Segundo o Ministério do Desenvolvimento, Indústria e Comércio Exterior (Mdic), a pasta "trabalha para que os produtos típicos tenham um tratamento diferenciado nos acordos bilaterais, como a cachaça", além de vislumbrar grande potencial de crescimento das exportações da bebida "exclusiva e genuinamente brasileira".

Apex presta auxílio para aumentar exportações

O Brasil produz, atualmente, cerca de 700 milhões de litros por ano, que movimentam R$ 1,4 bilhão. Apesar disso, desse total, em 2014, apenas 10,1 milhões de litros foram exportados (menos de 2%, portanto), para 66 países. Mesmo assim, o número é um acréscimo de mais de 10% em relação aos anos anteriores e, até o fim de 2016, o objetivo é expandir em mais 8% as vendas.

A meta faz parte da segunda fase de projeto da Agência Brasileira de Promoção de Exportações e Investimentos (Apex) para promoção comercial da bebida. O convênio, renovado em dezembro e com duração de dois anos, tem investimento de R$ 1,6 milhão da agência, além de contrapartidas das 41 empresas que aderiram - entre elas, duas gaúchas: Weber Haus, de Ivoti, e Velho Alambique, de Santa Tereza.
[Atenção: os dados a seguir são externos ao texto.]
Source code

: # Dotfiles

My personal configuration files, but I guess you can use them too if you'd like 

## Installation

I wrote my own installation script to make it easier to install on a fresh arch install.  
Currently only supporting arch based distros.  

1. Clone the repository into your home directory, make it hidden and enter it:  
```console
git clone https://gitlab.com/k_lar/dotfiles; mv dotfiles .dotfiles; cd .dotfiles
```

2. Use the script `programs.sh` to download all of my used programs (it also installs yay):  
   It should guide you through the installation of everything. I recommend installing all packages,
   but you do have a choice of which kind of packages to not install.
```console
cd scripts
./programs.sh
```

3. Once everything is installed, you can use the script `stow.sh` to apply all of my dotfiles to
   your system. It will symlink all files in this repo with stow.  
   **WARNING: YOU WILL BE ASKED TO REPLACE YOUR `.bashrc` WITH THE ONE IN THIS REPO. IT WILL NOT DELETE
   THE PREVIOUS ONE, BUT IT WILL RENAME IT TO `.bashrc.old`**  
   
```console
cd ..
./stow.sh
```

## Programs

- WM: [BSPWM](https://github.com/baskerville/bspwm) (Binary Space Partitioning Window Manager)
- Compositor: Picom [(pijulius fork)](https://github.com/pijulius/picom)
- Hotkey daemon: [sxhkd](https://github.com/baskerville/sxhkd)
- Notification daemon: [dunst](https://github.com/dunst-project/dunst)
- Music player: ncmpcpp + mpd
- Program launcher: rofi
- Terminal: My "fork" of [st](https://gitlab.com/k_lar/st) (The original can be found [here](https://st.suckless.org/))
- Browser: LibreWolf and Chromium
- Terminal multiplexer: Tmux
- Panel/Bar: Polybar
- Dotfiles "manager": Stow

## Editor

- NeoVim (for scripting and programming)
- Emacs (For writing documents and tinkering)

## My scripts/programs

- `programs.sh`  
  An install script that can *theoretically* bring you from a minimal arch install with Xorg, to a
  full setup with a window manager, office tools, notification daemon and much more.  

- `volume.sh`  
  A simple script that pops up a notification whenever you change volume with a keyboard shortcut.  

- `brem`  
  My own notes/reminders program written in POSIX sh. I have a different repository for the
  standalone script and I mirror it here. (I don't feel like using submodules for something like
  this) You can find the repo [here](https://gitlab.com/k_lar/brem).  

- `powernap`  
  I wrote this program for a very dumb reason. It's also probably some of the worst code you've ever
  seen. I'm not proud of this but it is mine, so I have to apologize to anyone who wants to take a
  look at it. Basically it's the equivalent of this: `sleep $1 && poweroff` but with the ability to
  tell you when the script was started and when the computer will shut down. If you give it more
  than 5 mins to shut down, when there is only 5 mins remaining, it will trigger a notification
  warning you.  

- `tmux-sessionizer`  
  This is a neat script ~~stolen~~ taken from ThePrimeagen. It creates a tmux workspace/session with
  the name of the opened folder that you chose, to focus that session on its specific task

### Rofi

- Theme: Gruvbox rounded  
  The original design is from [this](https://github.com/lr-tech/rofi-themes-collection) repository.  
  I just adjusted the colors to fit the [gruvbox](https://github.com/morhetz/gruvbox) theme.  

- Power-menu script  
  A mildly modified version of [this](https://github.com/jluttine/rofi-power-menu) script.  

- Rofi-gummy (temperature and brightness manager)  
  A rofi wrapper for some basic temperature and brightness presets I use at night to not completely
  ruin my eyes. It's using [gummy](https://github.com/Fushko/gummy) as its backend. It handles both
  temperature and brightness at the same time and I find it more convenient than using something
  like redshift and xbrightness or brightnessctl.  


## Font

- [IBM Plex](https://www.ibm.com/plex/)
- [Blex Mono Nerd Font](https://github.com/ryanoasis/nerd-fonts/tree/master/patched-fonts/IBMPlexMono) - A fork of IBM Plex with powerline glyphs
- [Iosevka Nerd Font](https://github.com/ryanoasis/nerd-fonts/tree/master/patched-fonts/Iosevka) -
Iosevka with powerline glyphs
A iniciativa têm como países-alvo os Estados Unidos, o Reino Unido e a Alemanha, tradicionalmente o país que mais compra a cachaça brasileira. Como envolve também a participação em feiras e concursos, porém, não se limita a essas nações. "A cachaça, hoje, não perde para nenhum destilado mundo afora", defende Carlos Lima, diretor executivo do Ibrac, salientando as diversas medalhas ganhas no exterior, grande parte delas por cachaçarias gaúchas.

"A cachaça é das bebidas mais versáteis, pode ser consumida pura, fria, quente, com misturas. Temos diversas oportunidades para promovê-la", comenta o assessor de negócios internacionais da Apex, Eduardo Caldas. Um dos diferenciais é que, ao contrário de outros destilados que têm o carvalho como padrão, a cachaça é envelhecida em mais de 30 madeiras, o que lhe garante variedade de sabores.

A proteção do nome permite investir em marketing mais efetivo, que saliente a cachaça como um produto único. Com isso, a intenção é tornar a bebida conhecida, assim como já acontece com o seu principal drinque. "Já fui a mais de um lugar no exterior onde me disseram que não tinha cachaça. Aí, apontei a garrafa e disseram 'ah, isso é o que se usa para fazer caipirinha'", conta a diretora de relações internacionais da Pitú, Maria das Vitórias Cavalcanti.

A marca, que desde 1970 possui acordo com distribuidor alemão, é hoje responsável por 20% da exportação brasileira e está, ao lado da paulista 51, produzida pela Cia. Müller de Bebidas, entre as 25 marcas de destilados mais produzidas do mundo, segundo ranking do instituto de pesquisa IWSR. Ao todo, a cachaça só perde em consumo para a vodca e para o soju, bebida sul-coreana à base de arroz.